Heather Mac Donald, a research fellow at the Manhattan Institute who has spoken to police officials about the tactic, said there was no question it had an effect on crime.Ms. Mac Donald is apparently the Times’s go-to conservative on crime issues,*** and she must know. After all, as the Times says, she has spoken with police officials. I don’t have any contacts among the NYPD brass, so I had to look at the available crime statistics. I chose murder. It’s the crime where statistics are the most accurate. It’s also the crime most likely to be reduced by the cops taking guns away from bad guys on the street. So I expected a sharp decrease in the years following 2003.
Hmm. The trend is downward, not dramatic but gradual, and it seems to be a continuation of a trend that started before the big increase in stop-and-frisks. There’s also that rise in murders in 2006, when the number of stop-and-frisks also increased by about 25%, roughly from 400,000 to 500,000. (For a line graph showing the rise in the number of stops, see the Times article)
My analysis is just a quick-and-dirty. To draw a credible conclusion, you’d have to take several other variables into account. A good multivariate model might find that the effect of stop-and-frisk was greater than it appears – maybe Ms. Mac Donald knows of such studies and even mentioned them to the reporter, and he just left them out of his story. Or maybe those high-quality studies, if they exist, found no effect. But just looking at the basic data on the two variables – stops and murder– makes it hard to say that “there was no question of a deterrent effect.” But Ms. MacDonald said it anyway.
* Or rather they made 570,000 stop-and-frisk searches. Since the usual suspects may have had more than one such encounter, we don’t know how many individuals were stopped. But we do know that 490,000 of them were black or Hispanic, 53,000 were white.
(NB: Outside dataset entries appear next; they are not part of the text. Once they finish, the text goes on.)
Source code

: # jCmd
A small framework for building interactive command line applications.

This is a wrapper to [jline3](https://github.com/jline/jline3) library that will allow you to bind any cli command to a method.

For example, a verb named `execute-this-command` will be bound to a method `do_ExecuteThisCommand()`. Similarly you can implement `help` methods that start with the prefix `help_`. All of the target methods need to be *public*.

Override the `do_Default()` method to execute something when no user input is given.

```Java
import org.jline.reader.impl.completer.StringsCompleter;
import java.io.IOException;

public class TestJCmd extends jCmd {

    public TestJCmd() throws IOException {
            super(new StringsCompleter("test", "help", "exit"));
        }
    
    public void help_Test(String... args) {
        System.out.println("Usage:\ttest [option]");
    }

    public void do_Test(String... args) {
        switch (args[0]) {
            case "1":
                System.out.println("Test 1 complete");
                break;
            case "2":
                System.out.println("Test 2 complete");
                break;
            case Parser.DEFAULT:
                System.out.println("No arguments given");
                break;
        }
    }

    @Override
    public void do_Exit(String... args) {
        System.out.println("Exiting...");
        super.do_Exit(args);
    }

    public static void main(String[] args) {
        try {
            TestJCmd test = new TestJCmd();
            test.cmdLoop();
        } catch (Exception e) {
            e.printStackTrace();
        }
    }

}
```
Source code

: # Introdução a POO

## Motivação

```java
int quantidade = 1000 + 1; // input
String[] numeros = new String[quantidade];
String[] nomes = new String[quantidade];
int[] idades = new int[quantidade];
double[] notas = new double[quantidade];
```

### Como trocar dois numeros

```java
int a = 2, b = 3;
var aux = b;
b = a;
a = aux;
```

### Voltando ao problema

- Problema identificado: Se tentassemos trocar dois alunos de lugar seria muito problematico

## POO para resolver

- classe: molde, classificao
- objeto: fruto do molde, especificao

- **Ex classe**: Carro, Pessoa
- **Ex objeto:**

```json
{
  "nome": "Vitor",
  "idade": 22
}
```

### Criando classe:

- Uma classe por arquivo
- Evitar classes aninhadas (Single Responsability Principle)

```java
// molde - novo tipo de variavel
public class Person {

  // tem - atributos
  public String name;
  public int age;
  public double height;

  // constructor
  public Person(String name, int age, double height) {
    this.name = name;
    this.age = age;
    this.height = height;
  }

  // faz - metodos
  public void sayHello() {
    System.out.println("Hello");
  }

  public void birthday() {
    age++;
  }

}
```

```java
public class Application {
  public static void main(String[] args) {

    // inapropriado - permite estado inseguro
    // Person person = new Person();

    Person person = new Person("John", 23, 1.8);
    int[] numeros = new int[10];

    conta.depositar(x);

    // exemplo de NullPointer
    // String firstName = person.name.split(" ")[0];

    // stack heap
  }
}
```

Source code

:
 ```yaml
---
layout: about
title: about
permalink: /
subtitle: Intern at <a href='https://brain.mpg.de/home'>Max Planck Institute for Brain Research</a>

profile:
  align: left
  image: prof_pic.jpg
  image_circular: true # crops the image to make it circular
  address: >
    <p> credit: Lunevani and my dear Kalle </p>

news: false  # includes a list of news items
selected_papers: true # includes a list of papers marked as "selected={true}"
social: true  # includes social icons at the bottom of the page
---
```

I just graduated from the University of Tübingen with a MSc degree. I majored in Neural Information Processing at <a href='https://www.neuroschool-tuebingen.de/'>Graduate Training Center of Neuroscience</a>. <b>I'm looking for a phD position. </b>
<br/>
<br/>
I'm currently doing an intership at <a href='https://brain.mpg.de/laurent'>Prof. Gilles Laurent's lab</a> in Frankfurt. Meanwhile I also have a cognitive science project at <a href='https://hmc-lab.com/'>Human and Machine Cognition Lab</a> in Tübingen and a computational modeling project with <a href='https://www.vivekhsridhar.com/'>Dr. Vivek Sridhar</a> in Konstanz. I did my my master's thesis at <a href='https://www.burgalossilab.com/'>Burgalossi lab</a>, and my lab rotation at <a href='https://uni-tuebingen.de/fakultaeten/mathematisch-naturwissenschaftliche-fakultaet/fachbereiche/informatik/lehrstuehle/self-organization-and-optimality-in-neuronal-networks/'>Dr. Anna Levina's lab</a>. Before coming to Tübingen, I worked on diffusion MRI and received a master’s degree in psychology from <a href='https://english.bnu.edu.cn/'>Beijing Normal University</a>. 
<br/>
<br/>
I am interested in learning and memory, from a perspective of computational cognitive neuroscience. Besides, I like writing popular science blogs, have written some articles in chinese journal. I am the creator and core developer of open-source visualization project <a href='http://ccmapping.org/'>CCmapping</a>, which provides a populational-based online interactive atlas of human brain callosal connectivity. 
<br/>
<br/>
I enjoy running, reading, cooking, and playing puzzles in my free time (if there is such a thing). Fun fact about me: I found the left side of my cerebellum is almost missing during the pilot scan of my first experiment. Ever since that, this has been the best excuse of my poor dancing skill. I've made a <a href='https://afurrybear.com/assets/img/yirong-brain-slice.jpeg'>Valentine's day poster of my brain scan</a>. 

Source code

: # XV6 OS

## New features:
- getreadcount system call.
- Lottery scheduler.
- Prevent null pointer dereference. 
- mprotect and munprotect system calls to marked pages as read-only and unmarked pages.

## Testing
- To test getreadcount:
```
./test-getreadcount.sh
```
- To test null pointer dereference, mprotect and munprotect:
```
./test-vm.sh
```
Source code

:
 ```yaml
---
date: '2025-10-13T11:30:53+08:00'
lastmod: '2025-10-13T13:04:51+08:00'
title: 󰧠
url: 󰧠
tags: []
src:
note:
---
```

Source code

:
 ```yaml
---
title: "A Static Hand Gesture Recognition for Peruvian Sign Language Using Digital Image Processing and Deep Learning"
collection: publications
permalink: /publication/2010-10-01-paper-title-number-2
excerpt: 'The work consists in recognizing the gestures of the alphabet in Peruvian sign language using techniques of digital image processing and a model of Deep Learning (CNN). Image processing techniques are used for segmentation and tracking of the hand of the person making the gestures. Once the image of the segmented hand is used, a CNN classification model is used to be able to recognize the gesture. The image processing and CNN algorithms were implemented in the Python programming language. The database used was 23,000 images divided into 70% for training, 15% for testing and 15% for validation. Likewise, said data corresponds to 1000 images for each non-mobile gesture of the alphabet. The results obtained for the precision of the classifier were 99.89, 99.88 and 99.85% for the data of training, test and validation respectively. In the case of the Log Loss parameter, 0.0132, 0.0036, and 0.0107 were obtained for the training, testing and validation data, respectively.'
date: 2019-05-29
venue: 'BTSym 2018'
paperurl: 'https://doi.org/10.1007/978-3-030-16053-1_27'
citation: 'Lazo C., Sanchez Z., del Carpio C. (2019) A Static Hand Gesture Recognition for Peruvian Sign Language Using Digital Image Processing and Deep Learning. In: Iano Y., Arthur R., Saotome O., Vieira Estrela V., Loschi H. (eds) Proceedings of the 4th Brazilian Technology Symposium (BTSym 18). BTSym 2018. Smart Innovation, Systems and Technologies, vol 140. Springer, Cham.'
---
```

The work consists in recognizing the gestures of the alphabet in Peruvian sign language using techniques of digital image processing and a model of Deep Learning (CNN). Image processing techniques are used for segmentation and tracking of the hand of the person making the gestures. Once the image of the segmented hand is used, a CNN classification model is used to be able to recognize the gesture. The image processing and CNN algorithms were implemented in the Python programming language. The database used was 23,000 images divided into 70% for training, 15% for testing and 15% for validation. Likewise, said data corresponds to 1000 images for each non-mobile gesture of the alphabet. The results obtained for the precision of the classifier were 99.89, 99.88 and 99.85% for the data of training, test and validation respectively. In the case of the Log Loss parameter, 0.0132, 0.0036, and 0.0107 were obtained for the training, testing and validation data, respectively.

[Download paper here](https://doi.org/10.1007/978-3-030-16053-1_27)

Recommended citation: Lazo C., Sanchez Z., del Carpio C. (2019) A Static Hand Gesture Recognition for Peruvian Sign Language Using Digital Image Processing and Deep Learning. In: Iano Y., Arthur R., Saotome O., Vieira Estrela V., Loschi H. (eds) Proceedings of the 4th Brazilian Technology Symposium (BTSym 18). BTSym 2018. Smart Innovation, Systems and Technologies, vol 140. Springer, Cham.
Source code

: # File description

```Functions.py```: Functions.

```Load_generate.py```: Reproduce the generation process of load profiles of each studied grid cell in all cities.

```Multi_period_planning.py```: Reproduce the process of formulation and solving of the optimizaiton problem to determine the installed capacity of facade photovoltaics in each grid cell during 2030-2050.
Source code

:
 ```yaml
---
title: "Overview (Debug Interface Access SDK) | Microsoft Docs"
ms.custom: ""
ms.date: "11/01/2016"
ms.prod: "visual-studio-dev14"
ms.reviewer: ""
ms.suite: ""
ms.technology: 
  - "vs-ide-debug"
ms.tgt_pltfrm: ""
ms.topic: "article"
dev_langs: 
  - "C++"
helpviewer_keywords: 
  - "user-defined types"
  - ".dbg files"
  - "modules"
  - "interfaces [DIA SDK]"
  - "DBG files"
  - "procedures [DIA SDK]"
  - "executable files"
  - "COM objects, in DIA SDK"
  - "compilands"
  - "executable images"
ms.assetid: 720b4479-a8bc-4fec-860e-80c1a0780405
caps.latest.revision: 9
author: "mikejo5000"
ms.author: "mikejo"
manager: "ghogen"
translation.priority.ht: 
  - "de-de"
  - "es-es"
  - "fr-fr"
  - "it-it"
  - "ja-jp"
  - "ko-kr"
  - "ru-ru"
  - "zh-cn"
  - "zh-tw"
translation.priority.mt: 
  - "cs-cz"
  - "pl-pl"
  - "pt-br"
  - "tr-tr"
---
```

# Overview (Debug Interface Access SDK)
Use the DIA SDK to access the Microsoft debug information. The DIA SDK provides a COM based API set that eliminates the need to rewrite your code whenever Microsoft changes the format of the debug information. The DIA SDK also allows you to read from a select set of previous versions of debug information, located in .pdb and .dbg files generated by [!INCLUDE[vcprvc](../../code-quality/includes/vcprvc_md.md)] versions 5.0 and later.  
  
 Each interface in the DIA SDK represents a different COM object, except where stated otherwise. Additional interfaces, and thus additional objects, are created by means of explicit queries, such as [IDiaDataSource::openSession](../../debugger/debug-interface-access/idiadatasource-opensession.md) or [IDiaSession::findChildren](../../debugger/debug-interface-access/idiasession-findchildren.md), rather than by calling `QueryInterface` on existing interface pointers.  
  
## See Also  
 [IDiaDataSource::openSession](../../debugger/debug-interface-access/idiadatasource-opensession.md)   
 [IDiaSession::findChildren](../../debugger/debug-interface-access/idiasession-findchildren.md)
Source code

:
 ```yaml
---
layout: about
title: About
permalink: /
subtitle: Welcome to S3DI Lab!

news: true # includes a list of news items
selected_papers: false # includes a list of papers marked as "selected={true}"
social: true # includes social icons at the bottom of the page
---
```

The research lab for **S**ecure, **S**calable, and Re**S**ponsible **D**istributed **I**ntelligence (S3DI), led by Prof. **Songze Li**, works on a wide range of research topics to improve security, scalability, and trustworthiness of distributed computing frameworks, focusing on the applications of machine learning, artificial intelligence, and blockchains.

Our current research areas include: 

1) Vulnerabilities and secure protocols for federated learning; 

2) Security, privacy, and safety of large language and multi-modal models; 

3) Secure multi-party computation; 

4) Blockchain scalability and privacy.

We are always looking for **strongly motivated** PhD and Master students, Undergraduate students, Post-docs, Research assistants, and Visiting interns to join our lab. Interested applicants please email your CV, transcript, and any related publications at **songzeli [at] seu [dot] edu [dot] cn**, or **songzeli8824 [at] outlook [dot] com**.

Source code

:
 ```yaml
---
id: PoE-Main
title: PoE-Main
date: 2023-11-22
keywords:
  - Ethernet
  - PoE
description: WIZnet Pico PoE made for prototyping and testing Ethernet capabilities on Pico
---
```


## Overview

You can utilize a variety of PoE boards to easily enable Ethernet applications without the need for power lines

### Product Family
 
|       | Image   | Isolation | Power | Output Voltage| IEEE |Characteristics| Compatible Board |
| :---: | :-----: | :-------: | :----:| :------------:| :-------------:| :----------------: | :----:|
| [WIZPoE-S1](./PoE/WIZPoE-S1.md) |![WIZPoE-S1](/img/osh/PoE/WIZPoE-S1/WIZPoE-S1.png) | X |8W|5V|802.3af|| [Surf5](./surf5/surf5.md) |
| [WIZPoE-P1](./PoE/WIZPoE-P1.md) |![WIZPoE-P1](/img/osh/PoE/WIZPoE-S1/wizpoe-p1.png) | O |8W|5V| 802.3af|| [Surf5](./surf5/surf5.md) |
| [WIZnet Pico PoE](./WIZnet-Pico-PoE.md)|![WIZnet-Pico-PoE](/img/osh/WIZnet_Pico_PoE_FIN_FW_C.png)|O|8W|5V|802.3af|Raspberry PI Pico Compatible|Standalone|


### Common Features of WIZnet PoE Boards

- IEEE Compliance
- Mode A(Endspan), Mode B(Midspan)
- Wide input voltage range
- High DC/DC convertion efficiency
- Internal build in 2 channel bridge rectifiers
Those numbers, while they do not reflect the population of New Yorkers, may reflect the population of street criminals.
** The police agreed to make the data public as part of the settlement of a lawsuit. Four cops stopped a man and wound up firing 41 bullets at him, killing him. They thought he had a gun. In fact, he was unarmed and innocent of any crime. Needless to say, the victim was black, and now the cops have to keep records of stop-and-frisks, including the race of the stop-and-friskee.
*** This post cites her view of the salutary effects of harsh drug laws, a view she supports with evidence comparable to that mentioned in the current article.
1 comment:
It's a shame the Times article pushed the racial-disparity angle. That seems to me to be the lesser story since the rate correlates with violent crime rates.
The real question is does the policy work--do stop and frisks prevent or lower crime. We really do not know.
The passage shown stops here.